## YOUR INSTRUCTIONS:
Copy every record verbatim. Leave the pictures out.

[Document images with source code]
• • • • • • •

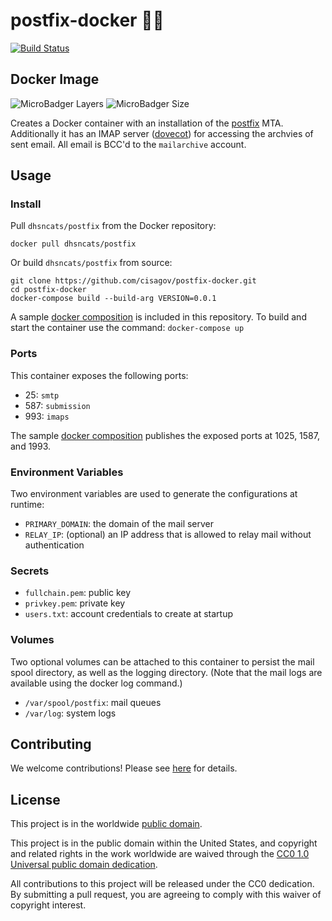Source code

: # postfix-docker 📮🐳 #

[![Build Status](https://travis-ci.com/cisagov/postfix-docker.svg?branch=develop)](https://travis-ci.com/cisagov/postfix-docker)

## Docker Image ##

![MicroBadger Layers](https://img.shields.io/microbadger/layers/dhsncats/postfix.svg)
![MicroBadger Size](https://img.shields.io/microbadger/image-size/dhsncats/postfix.svg)

Creates a Docker container with an installation of the
[postfix](http://postfix.org) MTA.  Additionally it has an IMAP
server ([dovecot](https://dovecot.org)) for accessing the archvies
of sent email.  All email is BCC'd to the `mailarchive` account.

## Usage ##

### Install ###

Pull `dhsncats/postfix` from the Docker repository:

    docker pull dhsncats/postfix

Or build `dhsncats/postfix` from source:

    git clone https://github.com/cisagov/postfix-docker.git
    cd postfix-docker
    docker-compose build --build-arg VERSION=0.0.1

A sample [docker composition](docker-compose.yml) is included in this repository.
To build and start the container use the command: `docker-compose up`

### Ports ###

This container exposes the following ports:

- 25: `smtp`
- 587: `submission`
- 993: `imaps`

The sample [docker composition](docker-compose.yml) publishes the
exposed ports at 1025, 1587, and 1993.

### Environment Variables ###

Two environment variables are used to generate the configurations at runtime:

- `PRIMARY_DOMAIN`: the domain of the mail server
- `RELAY_IP`: (optional) an IP address that is allowed to relay mail without authentication

### Secrets ###

- `fullchain.pem`: public key
- `privkey.pem`: private key
- `users.txt`: account credentials to create at startup

### Volumes ###

Two optional volumes can be attached to this container to persist the
mail spool directory, as well as the logging directory.  (Note that
the mail logs are available using the docker log command.)

- `/var/spool/postfix`: mail queues
- `/var/log`: system logs

## Contributing ##

We welcome contributions!  Please see [here](CONTRIBUTING.md) for
details.

## License ##

This project is in the worldwide [public domain](LICENSE.md).

This project is in the public domain within the United States, and
copyright and related rights in the work worldwide are waived through
the [CC0 1.0 Universal public domain
dedication](https://creativecommons.org/publicdomain/zero/1.0/).

All contributions to this project will be released under the CC0
dedication. By submitting a pull request, you are agreeing to comply
with this waiver of copyright interest.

• • • • • • •

## FINISHED TASK:
Source code

: # postfix-docker 📮🐳 #

[![Build Status](https://travis-ci.com/cisagov/postfix-docker.svg?branch=develop)](https://travis-ci.com/cisagov/postfix-docker)

## Docker Image ##

![MicroBadger Layers](https://img.shields.io/microbadger/layers/dhsncats/postfix.svg)
![MicroBadger Size](https://img.shields.io/microbadger/image-size/dhsncats/postfix.svg)

Creates a Docker container with an installation of the
[postfix](http://postfix.org) MTA.  Additionally it has an IMAP
server ([dovecot](https://dovecot.org)) for accessing the archvies
of sent email.  All email is BCC'd to the `mailarchive` account.

## Usage ##

### Install ###

Pull `dhsncats/postfix` from the Docker repository:

    docker pull dhsncats/postfix

Or build `dhsncats/postfix` from source:

    git clone https://github.com/cisagov/postfix-docker.git
    cd postfix-docker
    docker-compose build --build-arg VERSION=0.0.1

A sample [docker composition](docker-compose.yml) is included in this repository.
To build and start the container use the command: `docker-compose up`

### Ports ###

This container exposes the following ports:

- 25: `smtp`
- 587: `submission`
- 993: `imaps`

The sample [docker composition](docker-compose.yml) publishes the
exposed ports at 1025, 1587, and 1993.

### Environment Variables ###

Two environment variables are used to generate the configurations at runtime:

- `PRIMARY_DOMAIN`: the domain of the mail server
- `RELAY_IP`: (optional) an IP address that is allowed to relay mail without authentication

### Secrets ###

- `fullchain.pem`: public key
- `privkey.pem`: private key
- `users.txt`: account credentials to create at startup

### Volumes ###

Two optional volumes can be attached to this container to persist the
mail spool directory, as well as the logging directory.  (Note that
the mail logs are available using the docker log command.)

- `/var/spool/postfix`: mail queues
- `/var/log`: system logs

## Contributing ##

We welcome contributions!  Please see [here](CONTRIBUTING.md) for
details.

## License ##

This project is in the worldwide [public domain](LICENSE.md).

This project is in the public domain within the United States, and
copyright and related rights in the work worldwide are waived through
the [CC0 1.0 Universal public domain
dedication](https://creativecommons.org/publicdomain/zero/1.0/).

All contributions to this project will be released under the CC0
dedication. By submitting a pull request, you are agreeing to comply
with this waiver of copyright interest.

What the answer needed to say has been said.